Krugman's main complaint against the attack on Picketty's work is that they conclude that there is no data showing an increasing concentration of wealth in Europe and the USA over the years. Krugman's response, in short, is that any analysis that reaches this conclusion cannot be correct. You really cannot make this stuff up. Krugman, an economics professor, claims that a factual analysis cannot be correct because it comes to a conclusion with which he disagrees. He does not dispute the basic data used. He does not dispute the analysis methods used. He does not dispute that those methods of analysis result in a particular result. No, Krugman just says that the result indicated by the data and analysis is one that he does not particularly like, so it must be wrong. In essence, what Krugman is saying is just about the same as if he announced that he did not like the number 4, so from now on, 2+2 will equal 5.
To show the supposed propriety of his own view, Krugman then talks about a CBO report that compares the distribution of income from capital other than capital gains across the US population in 1979 and 2007. In 2007, more of that sort of income was concentrated at the richest end of the population. This, of course, does not support the idea that there is a concentration of wealth; it only indicates the fact that interest rates in 2007 were much lower than they were in 1979. Remember, if one omits capital gains from the results, then income from capital is basically composed of two parts: a) interest and, b) income from investments like payouts from real estate as well as dividends.

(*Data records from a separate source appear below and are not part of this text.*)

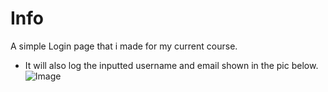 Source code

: # **Info**

A simple Login page that i made for my current course.


- It will also log the inputted username and email shown in the pic below.
![Image](https://i.imgur.com/R1aklEx.png) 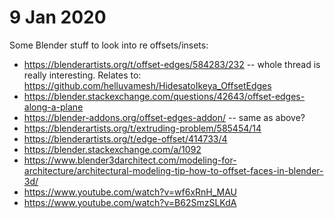 # 9 Jan 2020

Some Blender stuff to look into re offsets/insets:

*   https://blenderartists.org/t/offset-edges/584283/232 -- whole thread is really interesting. Relates to: https://github.com/helluvamesh/HidesatoIkeya_OffsetEdges
*   https://blender.stackexchange.com/questions/42643/offset-edges-along-a-plane
*   https://blender-addons.org/offset-edges-addon/ -- same as above?
*   https://blenderartists.org/t/extruding-problem/585454/14
*   https://blenderartists.org/t/edge-offset/414733/4
*   https://blender.stackexchange.com/a/1092
*   https://www.blender3darchitect.com/modeling-for-architecture/architectural-modeling-tip-how-to-offset-faces-in-blender-3d/
*   https://www.youtube.com/watch?v=wf6xRnH_MAU
*   https://www.youtube.com/watch?v=B62SmzSLKdA

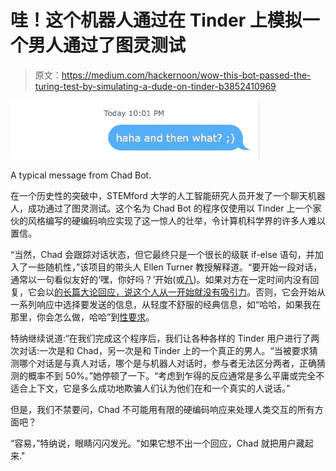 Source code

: # 哇！这个机器人通过在 Tinder 上模拟一个男人通过了图灵测试

> 原文：<https://medium.com/hackernoon/wow-this-bot-passed-the-turing-test-by-simulating-a-dude-on-tinder-b3852410969>

![](img/c1b72f908789a5410312d5d4120f9bb4.png)

A typical message from Chad Bot.

在一个历史性的突破中，STEMford 大学的人工智能研究人员开发了一个聊天机器人，成功通过了图灵测试。这个名为 Chad Bot 的程序仅使用以 Tinder 上一个家伙的风格编写的硬编码响应实现了这一惊人的壮举，令计算机科学界的许多人难以置信。

“当然，Chad 会跟踪对话状态，但它最终只是一个很长的级联 if-else 语句，并加入了一些随机性，”该项目的带头人 Ellen Turner 教授解释道。“要开始一段对话，通常以一句看似友好的‘嘿，你好吗？’开始(或[八](https://img.buzzfeed.com/buzzfeed-static/static/2014-06/19/4/enhanced/webdr07/enhanced-1975-1403167478-16.jpg?downsize=715:*&output-format=auto&output-quality=auto))。如果对方在一定时间内没有回复，它会以[的长篇大论回应，说这个人从一开始就没有吸引力](https://www.instagram.com/p/BcqM6GRhWMl/?taken-by=tindernightmares)。否则，它会开始从一系列响应中选择要发送的信息，从轻度不舒服的经典信息，如“哈哈，如果我在那里，你会怎么做，哈哈”到[性要求](https://www.instagram.com/p/BbaU0UdjSLG/?taken-by=tindernightmares)。

特纳继续说道:“在我们完成这个程序后，我们让各种各样的 Tinder 用户进行了两次对话:一次是和 Chad，另一次是和 Tinder 上的一个真正的男人。“当被要求猜测哪个对话是与真人对话，哪个是与机器人对话时，参与者无法区分两者，正确猜测的概率不到 50%。”她停顿了一下。“考虑到乍得的反应通常是多么平庸或完全不适合上下文，它是多么成功地欺骗人们认为他们在和一个真实的人说话。”

但是，我们不禁要问，Chad 不可能用有限的硬编码响应来处理人类交互的所有方面吧？

“容易，”特纳说，眼睛闪闪发光。"如果它想不出一个回应，Chad 就把用户藏起来."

Both in 1979 and 2007, middle income groups had a much higher proportion of their capital invested in interest bearing accounts than in investments like real estate and dividend paying stock. This is not surprising. For example, seniors have traditionally put a large part of their capital into insured bank accounts or CD's or in treasury or municipal bonds. The wealthiest Americans are more likely to own large capital assets like office buildings or ownership of stock with a much smaller percentage of their assets in interest bearing instruments. The market rate of interest in 1979 was much higher than it was in 2007. For example, a ten year treasury bond paid more than twice as much in 1979 as it did in 2007. The lower interest rates of 2007 meant that income from capital derived from interest payments fell dramatically. That lower income from capital hit the middle income groups much harder than the upper income groups because of where each group had the majority of its capital invested. That is why income from capital became more concentrated in 2007; it was not the result of the concentration of wealth.
It is also worth noting that since 2007, interest rates have fallen to historic lows. Right now, for example, bank accounts in 1979 paid something like 50 times more in interest that they do currently. Bonds paid at least three times more in 1979 than they do now. The policies followed by the Obama administration (and strongly advocated by fools like Krugman) have basically wiped out all interest income for the average American. This has pushed essentially all income from capital other than capital gains to the richest folks among us.
One final note: it never fails to amaze me that a man who won the Nobel Prize in Economics (admittedly for work regarding international trade) can be so unable to do a simple bit of economic analysis. Of course, president Obama won the Nobel Peace Prize and he seems totally incapable of moving anyone towards peace; the world is rushing towards conflicts all over the globe while Obama plays golf.